▸ Activity: The records that follow are to be printed exactly, with no images.

(Items from a data source)

+===+

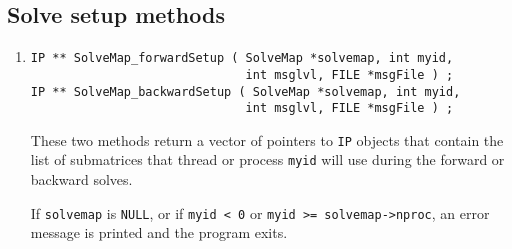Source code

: \subsection{Solve setup methods}
\label{subsection:SolveMap:proto:setup}
\par
\begin{enumerate}
\item
\begin{verbatim}
IP ** SolveMap_forwardSetup ( SolveMap *solvemap, int myid, 
                              int msglvl, FILE *msgFile ) ;
IP ** SolveMap_backwardSetup ( SolveMap *solvemap, int myid, 
                              int msglvl, FILE *msgFile ) ;
\end{verbatim}
These two methods return a vector of pointers to {\tt IP} objects
that contain the list of submatrices that thread or process
{\tt myid} will use during the forward or backward solves.
\par {}
If {\tt solvemap} is {\tt NULL},
or if {\tt myid < 0} or {\tt myid >= solvemap->nproc},
an error message is printed and the program exits.
\end{enumerate}
\par
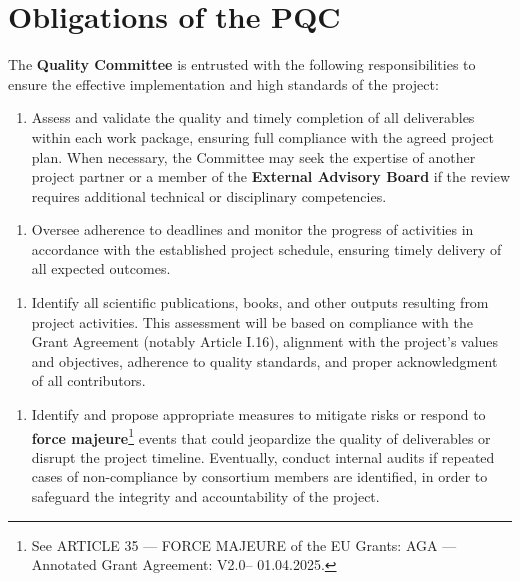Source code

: \documentclass[
  12pt,
  oneside]{book}
\providecommand{\tightlist}{%
  \setlength{\itemsep}{0pt}\setlength{\parskip}{0pt}}\usepackage{longtable,booktabs,array}
\begin{document}
\section{Obligations of the PQC}\label{obligations-of-the-pqc}

The \textbf{Quality Committee} is entrusted with the following
responsibilities to ensure the effective implementation and high
standards of the project:

\begin{enumerate}
\def\labelenumi{\arabic{enumi}.}
\tightlist
\item
  Assess and validate the quality and timely completion of all
  deliverables within each work package, ensuring full compliance with
  the agreed project plan. When necessary, the Committee may seek the
  expertise of another project partner or a member of the
  \textbf{External Advisory Board} if the review requires additional
  technical or disciplinary competencies.
\end{enumerate}

\begin{enumerate}
\def\labelenumi{\arabic{enumi}.}
\tightlist
\item
  Oversee adherence to deadlines and monitor the progress of activities
  in accordance with the established project schedule, ensuring timely
  delivery of all expected outcomes.
\end{enumerate}

\begin{enumerate}
\def\labelenumi{\arabic{enumi}.}
\tightlist
\item
  Identify all scientific publications, books, and other outputs
  resulting from project activities. This assessment will be based on
  compliance with the Grant Agreement (notably Article I.16), alignment
  with the project's values and objectives, adherence to quality
  standards, and proper acknowledgment of all contributors.
\end{enumerate}

\begin{enumerate}
\def\labelenumi{\arabic{enumi}.}
\tightlist
\item
  Identify and propose appropriate measures to mitigate risks or respond
  to \textbf{force majeure}\footnote{See ARTICLE 35 --- FORCE MAJEURE of
    the EU Grants: AGA --- Annotated Grant Agreement: V2.0-- 01.04.2025.}
  events that could jeopardize the quality of deliverables or disrupt
  the project timeline. Eventually, conduct internal audits if repeated
  cases of non-compliance by consortium members are identified, in order
  to safeguard the integrity and accountability of the project.
\end{enumerate}
\end{document}
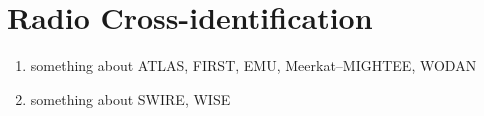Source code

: \chapter{Radio Cross-identification}

\begin{enumerate}
    \item something about ATLAS, FIRST, EMU, Meerkat--MIGHTEE, WODAN
    \item something about SWIRE, WISE
\end{enumerate}
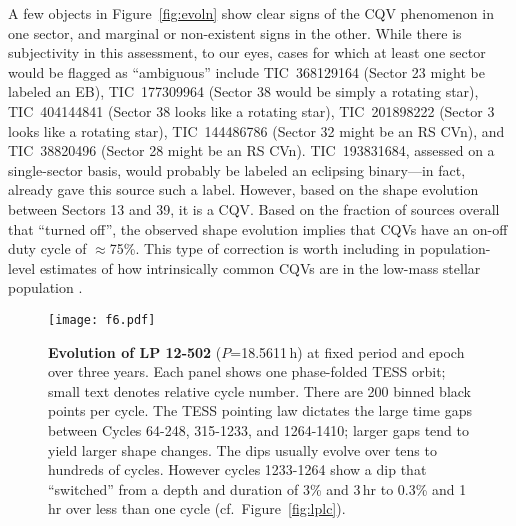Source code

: \documentclass[11pt,twocolumn,tighten]{aastex63}
\begin{document}
A few objects in Figure~\ref{fig:evoln}
show clear signs of
the CQV phenomenon in one sector, and marginal or non-existent signs
in the other.  While there is subjectivity in this assessment, to our
eyes, cases for which at least one sector would be flagged as
``ambiguous'' include
TIC~368129164 (Sector 23 might be labeled an EB),
TIC~177309964 (Sector 38 would be simply a rotating star),
TIC~404144841 (Sector 38 looks like a rotating star),
TIC~201898222 (Sector 3 looks like a rotating star),
TIC~144486786 (Sector 32 might be an RS CVn),
and
TIC~38820496 (Sector 28 might be an RS CVn).
TIC~193831684, assessed on a single-sector basis, would probably be
labeled an eclipsing binary---in fact, \citet{2021ApJ...912..123J}
already gave this source such a label.  However,
based on the shape evolution between Sectors 13 and 39, it is a
CQV.  Based on the fraction of sources overall that ``turned off'',
the observed shape evolution implies that CQVs have an on-off duty cycle of
$\approx$75\%.  This type of correction is worth including in
population-level estimates of how intrinsically common CQVs are in the
low-mass stellar population \citep[e.g.][]{2022AJ....163..144G}.



\begin{figure*}[!t]
	\begin{center}
		\centering
		\texttt{[image: f6.pdf]}
		\vspace{-0.3cm}
		\caption{
			{\bf Evolution of LP 12-502} ($P$=18.5611\,h) at fixed period and
			epoch over three years.  Each panel shows one phase-folded TESS
			orbit; small text denotes relative cycle number.  There are 200
			binned black points per cycle.  The TESS pointing law dictates
			the large time gaps between Cycles 64-248, 315-1233, and
			1264-1410; larger gaps tend to yield larger shape changes.  The
			dips usually evolve over tens to hundreds of cycles.  However
			cycles 1233-1264 show a dip that ``switched'' from a depth and
			duration of 3\% and 3\,hr to 0.3\% and 1\,hr over less than one
			cycle (cf.~Figure~\ref{fig:lplc}).
		}
		\label{fig:lp}
	\end{center}
\end{figure*}
\end{document}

+===+

▸ Written answer:
Source code

: \subsection{Solve setup methods}
\label{subsection:SolveMap:proto:setup}
\par
\begin{enumerate}
\item
\begin{verbatim}
IP ** SolveMap_forwardSetup ( SolveMap *solvemap, int myid, 
                              int msglvl, FILE *msgFile ) ;
IP ** SolveMap_backwardSetup ( SolveMap *solvemap, int myid, 
                              int msglvl, FILE *msgFile ) ;
\end{verbatim}
These two methods return a vector of pointers to {\tt IP} objects
that contain the list of submatrices that thread or process
{\tt myid} will use during the forward or backward solves.
\par {}
If {\tt solvemap} is {\tt NULL},
or if {\tt myid < 0} or {\tt myid >= solvemap->nproc},
an error message is printed and the program exits.
\end{enumerate}
\par
Source code

: \documentclass[
  12pt,
  oneside]{book}
\providecommand{\tightlist}{%
  \setlength{\itemsep}{0pt}\setlength{\parskip}{0pt}}\usepackage{longtable,booktabs,array}
\begin{document}
\section{Obligations of the PQC}\label{obligations-of-the-pqc}

The \textbf{Quality Committee} is entrusted with the following
responsibilities to ensure the effective implementation and high
standards of the project:

\begin{enumerate}
\def\labelenumi{\arabic{enumi}.}
\tightlist
\item
  Assess and validate the quality and timely completion of all
  deliverables within each work package, ensuring full compliance with
  the agreed project plan. When necessary, the Committee may seek the
  expertise of another project partner or a member of the
  \textbf{External Advisory Board} if the review requires additional
  technical or disciplinary competencies.
\end{enumerate}

\begin{enumerate}
\def\labelenumi{\arabic{enumi}.}
\tightlist
\item
  Oversee adherence to deadlines and monitor the progress of activities
  in accordance with the established project schedule, ensuring timely
  delivery of all expected outcomes.
\end{enumerate}

\begin{enumerate}
\def\labelenumi{\arabic{enumi}.}
\tightlist
\item
  Identify all scientific publications, books, and other outputs
  resulting from project activities. This assessment will be based on
  compliance with the Grant Agreement (notably Article I.16), alignment
  with the project's values and objectives, adherence to quality
  standards, and proper acknowledgment of all contributors.
\end{enumerate}

\begin{enumerate}
\def\labelenumi{\arabic{enumi}.}
\tightlist
\item
  Identify and propose appropriate measures to mitigate risks or respond
  to \textbf{force majeure}\footnote{See ARTICLE 35 --- FORCE MAJEURE of
    the EU Grants: AGA --- Annotated Grant Agreement: V2.0-- 01.04.2025.}
  events that could jeopardize the quality of deliverables or disrupt
  the project timeline. Eventually, conduct internal audits if repeated
  cases of non-compliance by consortium members are identified, in order
  to safeguard the integrity and accountability of the project.
\end{enumerate}
\end{document}
Source code

: \chapter{Radio Cross-identification}

\begin{enumerate}
    \item something about ATLAS, FIRST, EMU, Meerkat--MIGHTEE, WODAN
    \item something about SWIRE, WISE
\end{enumerate}
Source code

: \documentclass[11pt,twocolumn,tighten]{aastex63}
\begin{document}
A few objects in Figure~\ref{fig:evoln}
show clear signs of
the CQV phenomenon in one sector, and marginal or non-existent signs
in the other.  While there is subjectivity in this assessment, to our
eyes, cases for which at least one sector would be flagged as
``ambiguous'' include
TIC~368129164 (Sector 23 might be labeled an EB),
TIC~177309964 (Sector 38 would be simply a rotating star),
TIC~404144841 (Sector 38 looks like a rotating star),
TIC~201898222 (Sector 3 looks like a rotating star),
TIC~144486786 (Sector 32 might be an RS CVn),
and
TIC~38820496 (Sector 28 might be an RS CVn).
TIC~193831684, assessed on a single-sector basis, would probably be
labeled an eclipsing binary---in fact, \citet{2021ApJ...912..123J}
already gave this source such a label.  However,
based on the shape evolution between Sectors 13 and 39, it is a
CQV.  Based on the fraction of sources overall that ``turned off'',
the observed shape evolution implies that CQVs have an on-off duty cycle of
$\approx$75\%.  This type of correction is worth including in
population-level estimates of how intrinsically common CQVs are in the
low-mass stellar population \citep[e.g.][]{2022AJ....163..144G}.



\begin{figure*}[!t]
	\begin{center}
		\centering
		\texttt{[image: f6.pdf]}
		\vspace{-0.3cm}
		\caption{
			{\bf Evolution of LP 12-502} ($P$=18.5611\,h) at fixed period and
			epoch over three years.  Each panel shows one phase-folded TESS
			orbit; small text denotes relative cycle number.  There are 200
			binned black points per cycle.  The TESS pointing law dictates
			the large time gaps between Cycles 64-248, 315-1233, and
			1264-1410; larger gaps tend to yield larger shape changes.  The
			dips usually evolve over tens to hundreds of cycles.  However
			cycles 1233-1264 show a dip that ``switched'' from a depth and
			duration of 3\% and 3\,hr to 0.3\% and 1\,hr over less than one
			cycle (cf.~Figure~\ref{fig:lplc}).
		}
		\label{fig:lp}
	\end{center}
\end{figure*}
\end{document}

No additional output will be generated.